The mOTU profiler is a computational tool that estimates taxonomic abundance of known and currently unknown microbial community members using metagenomic shotgun sequencing data.
The current version of the mOTUs profiler is built on top of the genomic mOTUs database (motus-db) which is constructed from 919K isolate and single cell-amplified (SAGs) genomes and 2.83M metagenome-assembled genomes (MAGs) generated from over 117K metagenomic samples spanning diverse microbiomes, which include (in addition to the human and ocean microbiome) soil, freshwater and gastrointestinal tract microbiomes of ruminants and other animals, environments we found to be greatly underrepresented by reference genomes.
In the current version, 124,295 species-level taxonomic units (mOTUs) were constructed using sequences of 10 single-copy marker genes recovered from these genomes. 30,256 mOTUs are represented by an isolate genome, whereas 94,039 mOTUs are represented by MAGs only.

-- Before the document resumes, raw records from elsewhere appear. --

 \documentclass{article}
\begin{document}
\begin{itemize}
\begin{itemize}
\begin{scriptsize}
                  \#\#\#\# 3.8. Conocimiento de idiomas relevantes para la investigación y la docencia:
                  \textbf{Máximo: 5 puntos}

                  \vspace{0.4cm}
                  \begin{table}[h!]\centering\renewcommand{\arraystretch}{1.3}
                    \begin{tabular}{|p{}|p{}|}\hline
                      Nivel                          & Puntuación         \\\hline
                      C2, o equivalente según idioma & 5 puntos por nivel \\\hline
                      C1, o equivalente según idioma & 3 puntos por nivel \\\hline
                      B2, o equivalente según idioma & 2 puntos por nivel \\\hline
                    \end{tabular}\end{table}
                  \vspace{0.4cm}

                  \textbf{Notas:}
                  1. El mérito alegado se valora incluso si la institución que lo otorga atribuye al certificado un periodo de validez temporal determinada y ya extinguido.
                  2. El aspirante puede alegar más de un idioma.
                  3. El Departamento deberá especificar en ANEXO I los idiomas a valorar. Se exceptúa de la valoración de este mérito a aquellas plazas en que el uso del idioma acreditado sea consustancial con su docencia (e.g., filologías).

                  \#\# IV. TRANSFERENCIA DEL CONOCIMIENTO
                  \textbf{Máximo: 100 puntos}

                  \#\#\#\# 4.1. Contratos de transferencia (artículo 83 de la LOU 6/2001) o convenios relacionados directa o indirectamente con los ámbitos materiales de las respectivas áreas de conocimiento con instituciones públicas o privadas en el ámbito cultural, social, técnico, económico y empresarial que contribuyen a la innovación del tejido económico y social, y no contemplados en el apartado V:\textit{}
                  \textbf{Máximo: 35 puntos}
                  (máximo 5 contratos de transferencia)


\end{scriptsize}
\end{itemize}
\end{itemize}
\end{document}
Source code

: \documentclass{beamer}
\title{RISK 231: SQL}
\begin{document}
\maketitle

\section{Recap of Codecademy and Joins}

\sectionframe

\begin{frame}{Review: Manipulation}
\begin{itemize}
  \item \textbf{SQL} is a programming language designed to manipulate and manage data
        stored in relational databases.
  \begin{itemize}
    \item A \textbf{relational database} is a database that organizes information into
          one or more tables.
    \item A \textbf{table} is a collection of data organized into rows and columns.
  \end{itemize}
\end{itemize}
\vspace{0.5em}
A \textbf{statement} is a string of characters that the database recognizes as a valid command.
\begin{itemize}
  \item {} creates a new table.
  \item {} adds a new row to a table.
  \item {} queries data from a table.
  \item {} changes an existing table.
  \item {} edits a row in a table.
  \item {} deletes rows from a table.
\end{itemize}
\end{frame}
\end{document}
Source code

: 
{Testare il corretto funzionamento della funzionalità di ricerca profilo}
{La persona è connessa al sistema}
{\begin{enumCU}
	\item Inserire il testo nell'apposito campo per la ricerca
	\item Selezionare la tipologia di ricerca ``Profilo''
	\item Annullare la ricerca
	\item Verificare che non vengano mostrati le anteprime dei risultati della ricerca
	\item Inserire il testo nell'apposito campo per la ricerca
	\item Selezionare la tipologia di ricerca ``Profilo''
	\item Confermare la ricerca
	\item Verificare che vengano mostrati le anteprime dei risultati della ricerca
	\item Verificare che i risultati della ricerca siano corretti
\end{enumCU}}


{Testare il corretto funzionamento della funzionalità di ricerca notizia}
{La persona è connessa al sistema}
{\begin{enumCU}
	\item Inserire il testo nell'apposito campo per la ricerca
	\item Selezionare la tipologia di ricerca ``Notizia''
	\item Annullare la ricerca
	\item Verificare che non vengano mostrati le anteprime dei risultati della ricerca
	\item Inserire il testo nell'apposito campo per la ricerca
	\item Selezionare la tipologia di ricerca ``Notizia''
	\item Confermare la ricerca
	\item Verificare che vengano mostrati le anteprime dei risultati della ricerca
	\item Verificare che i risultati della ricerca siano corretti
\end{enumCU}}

If you use the mOTUs profiler, please cite:
Reference genome-independent taxonomic profiling of microbiomes with mOTUs3
Hans-Joachim Ruscheweyh* , Alessio Milanese*, Lucas Paoli, Nicolai Karcher, Quentin Clayssen, Marisa Isabell Metzger, Jakob Wirbel, Peer Bork, Daniel R. Mende, Georg Zeller# & Shinichi Sunagawa#
Microbiome (2022)
If you use the mOTUs database, please cite:
The mOTUs online database provides web-accessible genomic context to taxonomic profiling of microbial communities
Marija Dmitrijeva* , Hans-Joachim Ruscheweyh* , Lilith Feer , Kang Li , Samuel Miravet-Verde , Anna Sintsova , Daniel R Mende , Georg Zeller , Shinichi Sunagawa#
Nucleic Acids Research (2025)
The mOTUs profiler, written in Python 3 (>=3.12), can be executed on a 64-bit Linux or MacOS system. However, there are external dependencies that need to be pre-installed. These dependencies can be manually installed or, more conveniently, using the conda package manager.
Miniconda
The installation using the conda package manager is generally preferable, as it encapsulates the entire installation process into a single command once conda is installed. Execute the following command to install conda:
$ curl -O https://repo.anaconda.com/miniconda/Miniconda3-latest-Linux-x86_64.sh
$ sh Miniconda3-latest-Linux-x86_64.sh
$ conda config --add channels defaults
$ conda config --add channels bioconda
$ conda config --add channels conda-forgeIf working on a MacOS system, the download link has to be replaced by: https://repo.anaconda.com/miniconda/Miniconda3-latest-MacOSX-x86_64.sh.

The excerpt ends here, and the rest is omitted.